In Coy v. Iowa, supra, the defendant objected to the placing of a screen between himself and the witness stand while the two 13 year old victim-witnesses were testifying, specifically arguing that this procedure violated his Sixth Amendment right to confrontation. Although the Supreme Court agreed that the placement of the screen violated defendant’s constitutional right of confrontation, the court majority rejected the suggestion that the error was fundamental and per se reversible, and instead held that such violation of the Confrontation Clause was subject to the harmless error standard of Chapman v. California, 386 U.S. 18, 87 S.Ct. 824, 17 L.Ed. 2d 705 (1967), reversing the judgment and remanding the case to the Iowa Supreme Court to determine the issue of harmless error.

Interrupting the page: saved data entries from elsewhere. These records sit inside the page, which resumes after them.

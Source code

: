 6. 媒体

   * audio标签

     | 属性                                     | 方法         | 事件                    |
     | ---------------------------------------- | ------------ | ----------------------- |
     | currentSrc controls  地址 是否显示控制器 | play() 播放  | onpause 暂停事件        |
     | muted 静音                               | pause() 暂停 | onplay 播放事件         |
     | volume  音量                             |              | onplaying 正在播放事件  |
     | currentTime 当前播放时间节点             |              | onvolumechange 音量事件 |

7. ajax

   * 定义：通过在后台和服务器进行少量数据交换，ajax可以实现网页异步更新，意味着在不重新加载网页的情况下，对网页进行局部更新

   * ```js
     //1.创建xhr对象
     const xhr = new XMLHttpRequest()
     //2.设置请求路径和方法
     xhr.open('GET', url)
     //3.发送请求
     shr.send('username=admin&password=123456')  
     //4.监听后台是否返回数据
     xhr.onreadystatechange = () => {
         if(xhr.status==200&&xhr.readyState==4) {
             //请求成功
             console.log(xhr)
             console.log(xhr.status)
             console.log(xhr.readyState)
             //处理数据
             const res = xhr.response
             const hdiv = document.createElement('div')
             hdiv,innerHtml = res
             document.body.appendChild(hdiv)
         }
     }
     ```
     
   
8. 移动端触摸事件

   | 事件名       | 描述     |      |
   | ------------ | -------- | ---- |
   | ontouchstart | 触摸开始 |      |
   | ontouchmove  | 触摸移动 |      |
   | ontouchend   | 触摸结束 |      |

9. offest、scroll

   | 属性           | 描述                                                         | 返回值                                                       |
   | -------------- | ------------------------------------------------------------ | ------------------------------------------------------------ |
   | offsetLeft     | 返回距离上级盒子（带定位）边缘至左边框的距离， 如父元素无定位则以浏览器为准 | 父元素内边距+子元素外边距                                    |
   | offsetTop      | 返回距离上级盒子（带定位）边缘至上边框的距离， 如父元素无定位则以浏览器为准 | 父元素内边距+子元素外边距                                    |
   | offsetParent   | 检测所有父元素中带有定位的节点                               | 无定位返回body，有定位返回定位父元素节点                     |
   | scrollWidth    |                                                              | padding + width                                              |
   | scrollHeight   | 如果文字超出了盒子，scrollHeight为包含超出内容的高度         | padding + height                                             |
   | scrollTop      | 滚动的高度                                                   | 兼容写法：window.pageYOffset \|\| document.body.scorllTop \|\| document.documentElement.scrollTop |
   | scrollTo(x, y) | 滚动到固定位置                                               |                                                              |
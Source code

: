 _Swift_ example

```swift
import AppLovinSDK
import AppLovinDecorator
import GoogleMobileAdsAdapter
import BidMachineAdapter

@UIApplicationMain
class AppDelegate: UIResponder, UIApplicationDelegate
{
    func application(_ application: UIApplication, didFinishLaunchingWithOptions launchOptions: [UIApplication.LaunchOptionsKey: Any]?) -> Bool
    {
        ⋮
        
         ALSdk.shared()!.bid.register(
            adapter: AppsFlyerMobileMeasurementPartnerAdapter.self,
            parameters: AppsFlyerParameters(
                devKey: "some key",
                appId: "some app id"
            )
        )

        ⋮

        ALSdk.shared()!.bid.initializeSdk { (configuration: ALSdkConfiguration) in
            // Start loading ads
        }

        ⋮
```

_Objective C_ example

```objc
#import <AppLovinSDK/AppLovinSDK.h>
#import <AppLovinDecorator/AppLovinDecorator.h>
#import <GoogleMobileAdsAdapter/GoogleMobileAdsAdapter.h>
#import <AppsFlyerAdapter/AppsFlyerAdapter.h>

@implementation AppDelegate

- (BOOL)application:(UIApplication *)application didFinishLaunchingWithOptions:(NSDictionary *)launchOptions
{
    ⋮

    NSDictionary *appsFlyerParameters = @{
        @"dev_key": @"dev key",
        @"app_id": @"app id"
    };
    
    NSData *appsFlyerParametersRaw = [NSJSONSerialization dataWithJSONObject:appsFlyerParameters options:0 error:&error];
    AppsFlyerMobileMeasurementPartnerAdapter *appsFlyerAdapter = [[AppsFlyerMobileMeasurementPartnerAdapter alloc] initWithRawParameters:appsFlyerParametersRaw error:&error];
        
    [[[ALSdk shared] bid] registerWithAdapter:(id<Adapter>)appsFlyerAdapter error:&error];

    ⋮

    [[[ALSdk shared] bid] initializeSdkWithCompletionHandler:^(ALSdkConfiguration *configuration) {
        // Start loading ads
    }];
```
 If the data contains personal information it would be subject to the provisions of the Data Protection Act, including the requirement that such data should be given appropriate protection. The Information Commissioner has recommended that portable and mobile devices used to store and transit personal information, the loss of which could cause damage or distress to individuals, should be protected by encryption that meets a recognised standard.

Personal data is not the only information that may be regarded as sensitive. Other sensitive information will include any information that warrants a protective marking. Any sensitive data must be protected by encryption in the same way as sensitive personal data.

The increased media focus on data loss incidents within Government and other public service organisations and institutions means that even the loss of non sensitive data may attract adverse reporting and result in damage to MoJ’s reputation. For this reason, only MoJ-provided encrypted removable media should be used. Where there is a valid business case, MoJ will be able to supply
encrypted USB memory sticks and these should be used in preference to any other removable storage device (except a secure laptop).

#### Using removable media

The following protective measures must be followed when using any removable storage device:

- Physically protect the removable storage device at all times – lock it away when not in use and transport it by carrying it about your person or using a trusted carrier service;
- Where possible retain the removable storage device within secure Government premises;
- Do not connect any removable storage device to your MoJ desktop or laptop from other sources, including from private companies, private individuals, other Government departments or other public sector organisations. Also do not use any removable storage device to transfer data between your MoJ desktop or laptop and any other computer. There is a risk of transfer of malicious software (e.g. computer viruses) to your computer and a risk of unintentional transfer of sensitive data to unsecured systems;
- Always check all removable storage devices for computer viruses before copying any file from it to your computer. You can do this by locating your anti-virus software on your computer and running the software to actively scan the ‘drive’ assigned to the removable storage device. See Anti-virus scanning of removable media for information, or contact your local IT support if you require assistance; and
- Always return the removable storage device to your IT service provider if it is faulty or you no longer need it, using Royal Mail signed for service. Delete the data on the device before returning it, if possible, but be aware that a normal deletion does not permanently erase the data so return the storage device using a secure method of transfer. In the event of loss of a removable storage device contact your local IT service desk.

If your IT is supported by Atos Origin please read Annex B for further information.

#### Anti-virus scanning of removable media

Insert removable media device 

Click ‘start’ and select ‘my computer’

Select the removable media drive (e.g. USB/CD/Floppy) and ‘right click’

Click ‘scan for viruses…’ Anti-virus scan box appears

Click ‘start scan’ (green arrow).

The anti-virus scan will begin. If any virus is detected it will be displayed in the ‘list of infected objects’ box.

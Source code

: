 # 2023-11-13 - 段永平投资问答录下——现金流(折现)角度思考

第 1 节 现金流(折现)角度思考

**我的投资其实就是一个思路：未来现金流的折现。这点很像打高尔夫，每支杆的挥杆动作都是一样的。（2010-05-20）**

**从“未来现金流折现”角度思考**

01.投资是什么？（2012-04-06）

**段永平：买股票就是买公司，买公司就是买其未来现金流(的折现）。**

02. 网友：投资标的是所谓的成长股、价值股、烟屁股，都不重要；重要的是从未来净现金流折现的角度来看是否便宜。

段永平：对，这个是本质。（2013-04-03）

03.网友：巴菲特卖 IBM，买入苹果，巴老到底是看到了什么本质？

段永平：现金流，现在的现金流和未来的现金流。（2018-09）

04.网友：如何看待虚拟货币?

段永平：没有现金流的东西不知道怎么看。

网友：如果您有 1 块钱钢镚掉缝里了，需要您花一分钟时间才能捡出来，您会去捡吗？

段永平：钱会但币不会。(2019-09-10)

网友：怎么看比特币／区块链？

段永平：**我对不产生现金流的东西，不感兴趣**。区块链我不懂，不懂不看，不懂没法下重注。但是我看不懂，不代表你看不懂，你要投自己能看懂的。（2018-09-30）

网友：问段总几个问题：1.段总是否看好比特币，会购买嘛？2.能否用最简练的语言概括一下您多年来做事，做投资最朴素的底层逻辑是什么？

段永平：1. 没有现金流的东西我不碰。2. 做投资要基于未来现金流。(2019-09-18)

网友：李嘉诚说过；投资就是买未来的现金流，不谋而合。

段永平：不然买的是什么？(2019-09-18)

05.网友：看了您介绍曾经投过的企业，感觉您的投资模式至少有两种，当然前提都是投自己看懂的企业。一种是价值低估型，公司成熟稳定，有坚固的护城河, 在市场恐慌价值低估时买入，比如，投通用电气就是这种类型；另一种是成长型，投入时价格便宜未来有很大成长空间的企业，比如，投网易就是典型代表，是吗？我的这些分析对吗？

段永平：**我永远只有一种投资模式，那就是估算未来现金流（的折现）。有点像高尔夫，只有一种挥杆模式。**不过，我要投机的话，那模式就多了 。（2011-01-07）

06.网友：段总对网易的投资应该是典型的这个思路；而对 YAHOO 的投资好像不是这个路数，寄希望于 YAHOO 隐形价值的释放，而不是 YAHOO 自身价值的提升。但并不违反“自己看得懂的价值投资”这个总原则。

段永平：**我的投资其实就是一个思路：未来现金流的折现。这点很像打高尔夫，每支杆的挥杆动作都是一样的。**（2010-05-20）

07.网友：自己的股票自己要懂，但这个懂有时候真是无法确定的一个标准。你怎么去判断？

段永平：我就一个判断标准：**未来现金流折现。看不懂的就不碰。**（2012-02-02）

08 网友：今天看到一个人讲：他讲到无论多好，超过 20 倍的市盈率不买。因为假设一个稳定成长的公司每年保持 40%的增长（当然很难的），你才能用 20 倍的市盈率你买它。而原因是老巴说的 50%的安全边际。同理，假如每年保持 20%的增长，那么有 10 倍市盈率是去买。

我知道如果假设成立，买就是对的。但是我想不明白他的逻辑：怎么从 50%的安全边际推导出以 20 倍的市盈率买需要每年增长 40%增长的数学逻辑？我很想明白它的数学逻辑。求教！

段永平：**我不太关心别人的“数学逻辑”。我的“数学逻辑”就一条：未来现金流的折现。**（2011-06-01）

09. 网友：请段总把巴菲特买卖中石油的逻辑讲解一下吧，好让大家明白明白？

Constitutional errors which are not of a fundamental character are waived unless timely and properly objected to in the trial court. Ray v. State, 403 So.2d 956, 960 (Fla.1981); Clark v. State, 363 So.2d 331, 333 (Fla.1978). An error which may be categorized as harmless is not per se reversible, State v. DiGuilio, 491 So.2d 1129 (Fla.1986), and may be waived if not objected to. In Steinhorst v. State, 412 So.2d 332 (Fla.1982), the court held:

Except in cases of fundamental error, an appellate court will not consider an issue unless it is presented to the lower court ... Furthermore, in order for an argument to be cognizable on appeal, it must be the specific contention asserted as legal ground for the objection, exception or motion below. [Citations omitted].

Id. at 338. See also Sanderson v. State, 390 So.2d 744 (Fla. 5th DCA 1980).

The objection that the jury might believe that the witness might be afraid of the defendant did not present to the trial court the issue of defendant’s right of confrontation, and that issue was therefore not preserved for appellate review. With the confrontation issue not properly raised in the trial court or before us for review, we cannot say that the trial court otherwise abused its discretion in permitting the use of the mirror. The judgment of conviction is therefore affirmed.

AFFIRMED.

COBB, J., concurs.

COWART, J., dissents without opinion.